甘さ
――そうか、笑っているのか俺。
セルフ=ルミノスに殺すという言葉を吐いた。
それはいつかの、ヴァイオレットさんが殺されたと勘違いした時の熱を持った言葉とは違う、初めて相手を殺そうと思った時と同じ冷たいものだった。そんな冷たい言葉を、俺は笑いながら言っているらしい。
――白の事言えないな。あの母の血かね。
殺す気でようやく戦いの場に立てる状況で、セルフ=ルミノスに向かうと邪魔が入る。相変わらず俺を攻撃し、殺す気で攻撃してくる洗脳された方々だ。

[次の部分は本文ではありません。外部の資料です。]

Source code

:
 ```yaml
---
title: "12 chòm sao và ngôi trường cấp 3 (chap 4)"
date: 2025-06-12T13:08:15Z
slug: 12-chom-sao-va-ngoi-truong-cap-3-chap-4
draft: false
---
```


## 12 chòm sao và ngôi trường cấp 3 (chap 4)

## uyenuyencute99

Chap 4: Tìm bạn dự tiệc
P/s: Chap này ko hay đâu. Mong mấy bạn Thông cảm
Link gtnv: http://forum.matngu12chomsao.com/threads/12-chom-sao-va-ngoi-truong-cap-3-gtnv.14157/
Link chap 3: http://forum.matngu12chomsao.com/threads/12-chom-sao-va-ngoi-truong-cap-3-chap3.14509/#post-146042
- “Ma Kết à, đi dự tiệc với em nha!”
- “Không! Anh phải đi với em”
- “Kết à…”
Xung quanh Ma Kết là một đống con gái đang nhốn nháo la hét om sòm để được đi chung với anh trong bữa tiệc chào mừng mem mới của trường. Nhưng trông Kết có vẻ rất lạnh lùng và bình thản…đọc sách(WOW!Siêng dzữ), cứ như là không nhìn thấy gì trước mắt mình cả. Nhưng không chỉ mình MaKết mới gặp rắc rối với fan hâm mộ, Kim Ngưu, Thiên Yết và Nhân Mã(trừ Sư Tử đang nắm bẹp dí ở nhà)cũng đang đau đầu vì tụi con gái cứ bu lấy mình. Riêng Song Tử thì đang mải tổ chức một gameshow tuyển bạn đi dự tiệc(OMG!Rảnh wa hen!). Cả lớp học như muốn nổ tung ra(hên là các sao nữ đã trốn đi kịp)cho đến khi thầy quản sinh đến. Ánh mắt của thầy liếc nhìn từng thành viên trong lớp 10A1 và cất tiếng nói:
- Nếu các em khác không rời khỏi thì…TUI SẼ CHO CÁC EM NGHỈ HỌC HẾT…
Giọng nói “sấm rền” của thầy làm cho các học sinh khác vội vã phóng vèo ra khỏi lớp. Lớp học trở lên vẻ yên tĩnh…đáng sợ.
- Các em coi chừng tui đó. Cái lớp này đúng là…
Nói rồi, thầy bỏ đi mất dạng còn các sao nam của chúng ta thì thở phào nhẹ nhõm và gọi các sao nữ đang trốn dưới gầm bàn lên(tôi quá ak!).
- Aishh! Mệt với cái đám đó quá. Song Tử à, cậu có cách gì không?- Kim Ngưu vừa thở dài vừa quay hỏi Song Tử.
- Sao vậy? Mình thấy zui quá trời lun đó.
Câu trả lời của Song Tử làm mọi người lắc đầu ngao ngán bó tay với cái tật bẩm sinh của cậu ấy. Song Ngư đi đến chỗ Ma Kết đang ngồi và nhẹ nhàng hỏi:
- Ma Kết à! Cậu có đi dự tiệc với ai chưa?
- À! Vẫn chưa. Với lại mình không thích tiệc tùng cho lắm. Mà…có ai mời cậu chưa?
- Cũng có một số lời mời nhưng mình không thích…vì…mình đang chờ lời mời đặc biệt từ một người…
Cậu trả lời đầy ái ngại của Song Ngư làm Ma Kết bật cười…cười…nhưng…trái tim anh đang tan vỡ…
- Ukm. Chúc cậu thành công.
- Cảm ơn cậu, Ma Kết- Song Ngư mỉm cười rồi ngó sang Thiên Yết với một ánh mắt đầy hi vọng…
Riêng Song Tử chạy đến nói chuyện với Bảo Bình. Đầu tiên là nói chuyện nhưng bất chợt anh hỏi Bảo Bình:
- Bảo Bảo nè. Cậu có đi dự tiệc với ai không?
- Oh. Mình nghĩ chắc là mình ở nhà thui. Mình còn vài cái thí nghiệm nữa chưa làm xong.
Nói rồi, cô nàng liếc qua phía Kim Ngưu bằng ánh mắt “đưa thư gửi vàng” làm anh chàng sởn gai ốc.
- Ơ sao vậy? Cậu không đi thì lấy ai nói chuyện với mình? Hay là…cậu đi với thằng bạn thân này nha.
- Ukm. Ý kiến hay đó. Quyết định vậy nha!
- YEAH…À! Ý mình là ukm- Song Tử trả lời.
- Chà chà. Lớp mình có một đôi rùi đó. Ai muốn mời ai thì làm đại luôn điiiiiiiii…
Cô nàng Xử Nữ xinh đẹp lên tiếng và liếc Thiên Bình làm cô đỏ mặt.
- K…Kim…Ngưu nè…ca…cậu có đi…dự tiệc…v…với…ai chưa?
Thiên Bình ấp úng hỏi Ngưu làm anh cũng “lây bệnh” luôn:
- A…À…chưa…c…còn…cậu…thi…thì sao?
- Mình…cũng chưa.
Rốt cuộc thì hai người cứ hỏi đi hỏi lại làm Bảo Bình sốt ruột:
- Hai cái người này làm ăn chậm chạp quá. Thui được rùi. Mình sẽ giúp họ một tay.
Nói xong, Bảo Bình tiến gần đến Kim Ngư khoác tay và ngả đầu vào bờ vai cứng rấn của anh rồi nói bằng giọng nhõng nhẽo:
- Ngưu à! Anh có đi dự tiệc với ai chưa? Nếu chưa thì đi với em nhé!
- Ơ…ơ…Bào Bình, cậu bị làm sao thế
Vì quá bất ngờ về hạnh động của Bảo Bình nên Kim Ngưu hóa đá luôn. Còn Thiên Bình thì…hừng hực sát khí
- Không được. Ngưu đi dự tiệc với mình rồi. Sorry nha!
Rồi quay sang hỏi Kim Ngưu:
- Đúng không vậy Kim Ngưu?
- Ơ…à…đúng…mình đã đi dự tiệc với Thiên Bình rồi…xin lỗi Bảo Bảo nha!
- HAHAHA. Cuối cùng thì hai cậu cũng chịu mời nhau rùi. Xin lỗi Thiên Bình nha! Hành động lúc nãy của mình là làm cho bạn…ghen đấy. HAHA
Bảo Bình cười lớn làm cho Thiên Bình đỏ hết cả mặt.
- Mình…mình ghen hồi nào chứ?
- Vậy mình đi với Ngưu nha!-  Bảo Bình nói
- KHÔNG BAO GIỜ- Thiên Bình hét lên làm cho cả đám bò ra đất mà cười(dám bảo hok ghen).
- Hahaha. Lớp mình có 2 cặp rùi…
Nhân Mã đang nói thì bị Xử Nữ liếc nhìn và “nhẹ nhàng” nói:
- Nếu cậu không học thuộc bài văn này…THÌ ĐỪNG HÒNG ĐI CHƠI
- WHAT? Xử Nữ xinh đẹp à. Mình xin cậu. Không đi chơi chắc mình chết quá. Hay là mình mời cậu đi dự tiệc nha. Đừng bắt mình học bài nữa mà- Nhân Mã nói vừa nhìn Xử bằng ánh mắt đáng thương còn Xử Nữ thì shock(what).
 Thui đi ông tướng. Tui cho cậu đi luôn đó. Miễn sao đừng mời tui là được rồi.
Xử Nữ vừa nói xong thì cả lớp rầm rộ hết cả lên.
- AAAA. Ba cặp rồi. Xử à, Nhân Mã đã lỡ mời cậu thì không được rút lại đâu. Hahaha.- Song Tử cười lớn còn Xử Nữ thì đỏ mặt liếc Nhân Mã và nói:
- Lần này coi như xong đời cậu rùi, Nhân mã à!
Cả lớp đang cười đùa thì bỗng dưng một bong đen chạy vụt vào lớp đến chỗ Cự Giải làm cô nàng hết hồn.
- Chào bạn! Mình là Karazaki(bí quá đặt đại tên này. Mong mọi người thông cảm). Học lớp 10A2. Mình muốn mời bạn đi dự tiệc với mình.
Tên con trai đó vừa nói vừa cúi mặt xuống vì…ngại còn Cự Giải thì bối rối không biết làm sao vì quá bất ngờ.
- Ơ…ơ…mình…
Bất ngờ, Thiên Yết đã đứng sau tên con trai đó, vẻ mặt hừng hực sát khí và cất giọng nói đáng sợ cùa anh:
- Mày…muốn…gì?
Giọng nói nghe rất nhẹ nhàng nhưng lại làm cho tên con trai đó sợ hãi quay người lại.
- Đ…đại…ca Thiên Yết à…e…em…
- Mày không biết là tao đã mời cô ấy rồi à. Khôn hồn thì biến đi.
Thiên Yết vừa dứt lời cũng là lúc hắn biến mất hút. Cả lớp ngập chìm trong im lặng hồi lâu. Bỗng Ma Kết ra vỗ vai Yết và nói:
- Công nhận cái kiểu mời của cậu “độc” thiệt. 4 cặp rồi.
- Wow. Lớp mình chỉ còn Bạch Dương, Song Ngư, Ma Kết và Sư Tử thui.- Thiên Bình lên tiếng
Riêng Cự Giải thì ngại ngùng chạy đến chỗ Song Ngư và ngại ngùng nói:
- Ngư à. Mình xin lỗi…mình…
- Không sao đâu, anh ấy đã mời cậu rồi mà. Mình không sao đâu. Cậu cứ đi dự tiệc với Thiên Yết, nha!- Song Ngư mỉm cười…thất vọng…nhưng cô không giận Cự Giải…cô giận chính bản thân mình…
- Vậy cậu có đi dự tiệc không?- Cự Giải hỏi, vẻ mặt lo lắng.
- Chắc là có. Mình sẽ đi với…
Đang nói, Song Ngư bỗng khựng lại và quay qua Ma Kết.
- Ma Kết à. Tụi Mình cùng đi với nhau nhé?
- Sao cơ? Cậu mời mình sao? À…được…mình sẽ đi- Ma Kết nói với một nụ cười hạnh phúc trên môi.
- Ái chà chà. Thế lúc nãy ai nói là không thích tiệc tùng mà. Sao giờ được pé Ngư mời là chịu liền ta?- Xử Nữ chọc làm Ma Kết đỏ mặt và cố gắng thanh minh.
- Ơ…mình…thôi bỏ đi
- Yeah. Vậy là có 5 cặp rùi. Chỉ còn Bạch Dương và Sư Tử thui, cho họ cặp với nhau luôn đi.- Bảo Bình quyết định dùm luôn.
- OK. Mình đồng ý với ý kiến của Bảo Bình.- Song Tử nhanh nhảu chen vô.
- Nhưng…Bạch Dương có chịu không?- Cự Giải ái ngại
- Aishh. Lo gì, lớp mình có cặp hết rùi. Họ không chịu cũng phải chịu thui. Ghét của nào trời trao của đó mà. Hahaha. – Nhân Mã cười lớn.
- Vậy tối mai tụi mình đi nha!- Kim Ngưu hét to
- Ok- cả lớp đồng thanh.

彼らの面倒な所は、連携を取るくせに攻撃による味方陣営への被害を気にしない事だ。通常なら広範囲の魔法は避けるか、放つ際に引いて当たらないようにするものなのだが、そんな事お構いなしに魔法を放とうとする。そのまま大振りで大剣を横なぎで振るえば味方を巻き込むのにお構いなしに振るう。そしてそれらが当たる事を分かった上で、当たる範囲に居る人は自分の攻撃を仕掛けようとする。もし当たる範囲に居る彼らを助けようとすれば、容赦なく仕掛けようとした攻撃で俺を殺そうとしてくるだろう。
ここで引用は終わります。